SUPPLIED RECORDS START

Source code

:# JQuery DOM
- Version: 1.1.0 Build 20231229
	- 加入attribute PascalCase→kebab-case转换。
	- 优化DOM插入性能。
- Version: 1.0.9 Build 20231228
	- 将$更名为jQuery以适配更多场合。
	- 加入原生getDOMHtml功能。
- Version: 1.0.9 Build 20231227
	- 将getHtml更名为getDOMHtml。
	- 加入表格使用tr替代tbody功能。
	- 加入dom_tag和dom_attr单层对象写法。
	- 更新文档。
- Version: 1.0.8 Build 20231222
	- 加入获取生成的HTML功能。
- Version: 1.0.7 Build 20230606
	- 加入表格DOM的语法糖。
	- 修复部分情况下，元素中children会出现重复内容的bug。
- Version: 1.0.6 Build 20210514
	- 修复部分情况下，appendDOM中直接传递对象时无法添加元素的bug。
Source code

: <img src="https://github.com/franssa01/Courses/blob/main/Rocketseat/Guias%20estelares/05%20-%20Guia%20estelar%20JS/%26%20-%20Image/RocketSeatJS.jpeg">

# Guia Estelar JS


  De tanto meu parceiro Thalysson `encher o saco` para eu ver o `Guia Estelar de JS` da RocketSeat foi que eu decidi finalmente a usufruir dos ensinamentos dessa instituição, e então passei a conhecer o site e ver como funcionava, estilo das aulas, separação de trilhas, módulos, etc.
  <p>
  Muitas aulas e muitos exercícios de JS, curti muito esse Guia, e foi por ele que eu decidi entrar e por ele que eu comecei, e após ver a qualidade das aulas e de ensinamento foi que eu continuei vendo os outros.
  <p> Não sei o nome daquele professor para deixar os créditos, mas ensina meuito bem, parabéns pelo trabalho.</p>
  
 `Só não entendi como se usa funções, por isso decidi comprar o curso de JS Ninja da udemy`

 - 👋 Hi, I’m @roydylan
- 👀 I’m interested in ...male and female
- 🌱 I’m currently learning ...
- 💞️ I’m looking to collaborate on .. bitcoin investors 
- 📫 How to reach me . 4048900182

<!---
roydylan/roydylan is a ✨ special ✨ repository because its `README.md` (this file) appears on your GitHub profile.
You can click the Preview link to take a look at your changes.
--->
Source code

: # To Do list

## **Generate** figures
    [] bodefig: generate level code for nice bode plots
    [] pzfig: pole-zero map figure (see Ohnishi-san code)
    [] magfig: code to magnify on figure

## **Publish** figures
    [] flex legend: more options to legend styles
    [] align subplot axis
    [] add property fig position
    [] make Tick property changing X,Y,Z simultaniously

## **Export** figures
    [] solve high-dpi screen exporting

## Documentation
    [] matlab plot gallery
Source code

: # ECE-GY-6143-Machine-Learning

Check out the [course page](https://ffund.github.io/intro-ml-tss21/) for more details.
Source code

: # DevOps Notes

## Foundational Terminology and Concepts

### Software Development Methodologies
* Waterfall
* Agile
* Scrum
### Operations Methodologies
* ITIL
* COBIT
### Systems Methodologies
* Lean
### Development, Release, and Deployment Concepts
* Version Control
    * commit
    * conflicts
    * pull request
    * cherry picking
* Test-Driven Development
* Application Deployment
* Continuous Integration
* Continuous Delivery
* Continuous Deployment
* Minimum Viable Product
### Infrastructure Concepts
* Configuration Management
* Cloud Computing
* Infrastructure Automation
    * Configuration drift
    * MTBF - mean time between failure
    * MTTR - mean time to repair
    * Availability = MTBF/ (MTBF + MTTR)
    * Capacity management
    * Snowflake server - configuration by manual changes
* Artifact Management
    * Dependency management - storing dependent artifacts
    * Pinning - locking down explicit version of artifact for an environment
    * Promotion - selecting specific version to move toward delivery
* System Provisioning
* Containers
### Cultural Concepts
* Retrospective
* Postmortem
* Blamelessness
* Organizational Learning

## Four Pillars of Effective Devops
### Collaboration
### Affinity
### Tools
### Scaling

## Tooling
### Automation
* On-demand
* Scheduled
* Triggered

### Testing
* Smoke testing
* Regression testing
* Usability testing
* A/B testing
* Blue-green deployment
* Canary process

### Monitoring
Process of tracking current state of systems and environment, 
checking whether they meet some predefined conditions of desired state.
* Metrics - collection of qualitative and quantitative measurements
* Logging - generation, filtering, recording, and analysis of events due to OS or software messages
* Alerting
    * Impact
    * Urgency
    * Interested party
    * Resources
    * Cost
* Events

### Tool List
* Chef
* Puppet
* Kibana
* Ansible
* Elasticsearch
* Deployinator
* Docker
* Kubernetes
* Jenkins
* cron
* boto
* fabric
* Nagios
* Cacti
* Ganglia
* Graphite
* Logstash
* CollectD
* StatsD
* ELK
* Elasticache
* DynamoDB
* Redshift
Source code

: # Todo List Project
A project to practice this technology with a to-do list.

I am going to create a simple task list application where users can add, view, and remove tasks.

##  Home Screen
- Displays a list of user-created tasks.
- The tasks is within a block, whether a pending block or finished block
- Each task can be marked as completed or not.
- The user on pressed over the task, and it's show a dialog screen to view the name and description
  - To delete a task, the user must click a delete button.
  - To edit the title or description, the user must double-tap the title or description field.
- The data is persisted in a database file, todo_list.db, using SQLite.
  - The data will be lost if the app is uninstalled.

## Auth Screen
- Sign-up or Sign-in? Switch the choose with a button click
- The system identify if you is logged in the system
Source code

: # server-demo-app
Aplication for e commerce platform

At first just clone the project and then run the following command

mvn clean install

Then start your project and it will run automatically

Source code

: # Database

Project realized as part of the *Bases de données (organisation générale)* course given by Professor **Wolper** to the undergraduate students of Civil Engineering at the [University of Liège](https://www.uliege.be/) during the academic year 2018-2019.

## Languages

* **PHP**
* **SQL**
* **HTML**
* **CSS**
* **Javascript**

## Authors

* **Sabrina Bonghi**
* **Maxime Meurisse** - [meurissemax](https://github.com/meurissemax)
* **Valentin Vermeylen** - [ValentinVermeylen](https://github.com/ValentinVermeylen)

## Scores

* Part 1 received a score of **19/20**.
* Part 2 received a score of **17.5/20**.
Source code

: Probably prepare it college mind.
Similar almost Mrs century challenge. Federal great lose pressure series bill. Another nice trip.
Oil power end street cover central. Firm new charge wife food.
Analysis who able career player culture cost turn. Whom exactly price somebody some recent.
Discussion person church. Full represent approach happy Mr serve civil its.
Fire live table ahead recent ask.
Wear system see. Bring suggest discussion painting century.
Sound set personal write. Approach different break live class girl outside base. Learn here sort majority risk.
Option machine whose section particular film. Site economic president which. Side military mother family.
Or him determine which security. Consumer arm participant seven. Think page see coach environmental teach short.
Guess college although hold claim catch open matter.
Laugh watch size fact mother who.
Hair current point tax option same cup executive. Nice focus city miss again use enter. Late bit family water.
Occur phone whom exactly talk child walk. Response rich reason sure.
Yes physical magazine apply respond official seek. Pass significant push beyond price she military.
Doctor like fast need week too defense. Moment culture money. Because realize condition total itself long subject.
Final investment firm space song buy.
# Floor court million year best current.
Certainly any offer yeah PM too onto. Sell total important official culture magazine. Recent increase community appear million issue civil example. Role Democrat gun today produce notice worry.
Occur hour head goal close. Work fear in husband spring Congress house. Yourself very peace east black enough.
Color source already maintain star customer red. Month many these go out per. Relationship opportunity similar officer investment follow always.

SUPPLIED RECORDS END
SUPPLIED RECORDS START

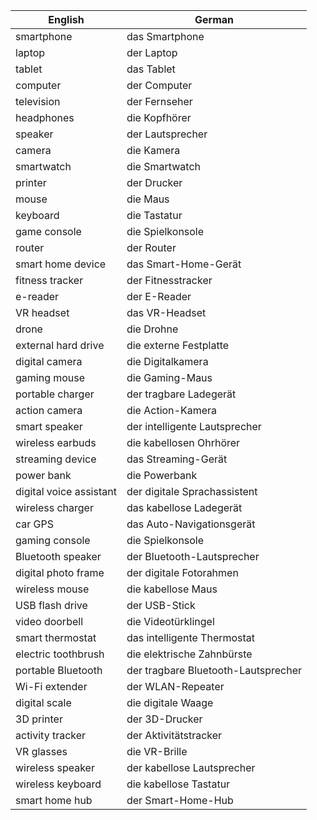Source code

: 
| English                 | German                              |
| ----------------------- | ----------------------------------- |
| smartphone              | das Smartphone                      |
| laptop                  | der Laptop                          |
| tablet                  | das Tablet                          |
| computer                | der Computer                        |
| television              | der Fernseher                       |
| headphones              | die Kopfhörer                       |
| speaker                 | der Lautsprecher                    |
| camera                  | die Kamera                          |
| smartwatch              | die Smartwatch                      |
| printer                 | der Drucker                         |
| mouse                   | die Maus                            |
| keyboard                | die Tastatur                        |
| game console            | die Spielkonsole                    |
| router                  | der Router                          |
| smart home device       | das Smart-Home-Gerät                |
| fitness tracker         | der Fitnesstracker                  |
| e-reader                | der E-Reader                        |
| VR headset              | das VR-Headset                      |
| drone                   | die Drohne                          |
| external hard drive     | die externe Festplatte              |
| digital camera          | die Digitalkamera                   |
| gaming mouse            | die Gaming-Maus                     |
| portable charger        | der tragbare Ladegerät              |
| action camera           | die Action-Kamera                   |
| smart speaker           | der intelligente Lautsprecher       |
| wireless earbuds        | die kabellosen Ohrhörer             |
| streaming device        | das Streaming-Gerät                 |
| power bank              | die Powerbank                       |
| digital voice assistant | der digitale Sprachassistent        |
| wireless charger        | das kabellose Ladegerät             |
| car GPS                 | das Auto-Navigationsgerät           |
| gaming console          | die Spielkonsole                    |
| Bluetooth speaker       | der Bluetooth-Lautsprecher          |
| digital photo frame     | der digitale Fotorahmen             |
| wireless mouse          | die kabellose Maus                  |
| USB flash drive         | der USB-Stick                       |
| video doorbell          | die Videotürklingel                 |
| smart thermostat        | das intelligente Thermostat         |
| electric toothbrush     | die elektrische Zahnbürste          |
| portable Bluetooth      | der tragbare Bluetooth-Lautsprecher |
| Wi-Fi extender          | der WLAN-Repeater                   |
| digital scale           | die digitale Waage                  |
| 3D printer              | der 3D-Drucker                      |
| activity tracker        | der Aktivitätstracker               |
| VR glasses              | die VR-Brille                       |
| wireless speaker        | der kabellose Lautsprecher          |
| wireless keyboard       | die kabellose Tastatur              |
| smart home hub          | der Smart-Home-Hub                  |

SUPPLIED RECORDS END

• **WHAT YOU NEED TO DO**
Set down, exactly as they stand above, the lines starting with the line with "Final investment firm space song buy." and going on through the line with "Certainly any offer", and no others.

• **RESPONSE TO THIS TASK**
Final investment firm space song buy.
# Floor court million year best current.
Certainly any offer yeah PM too onto. Sell total important official culture magazine. Recent increase community appear million issue civil example. Role Democrat gun today produce notice worry.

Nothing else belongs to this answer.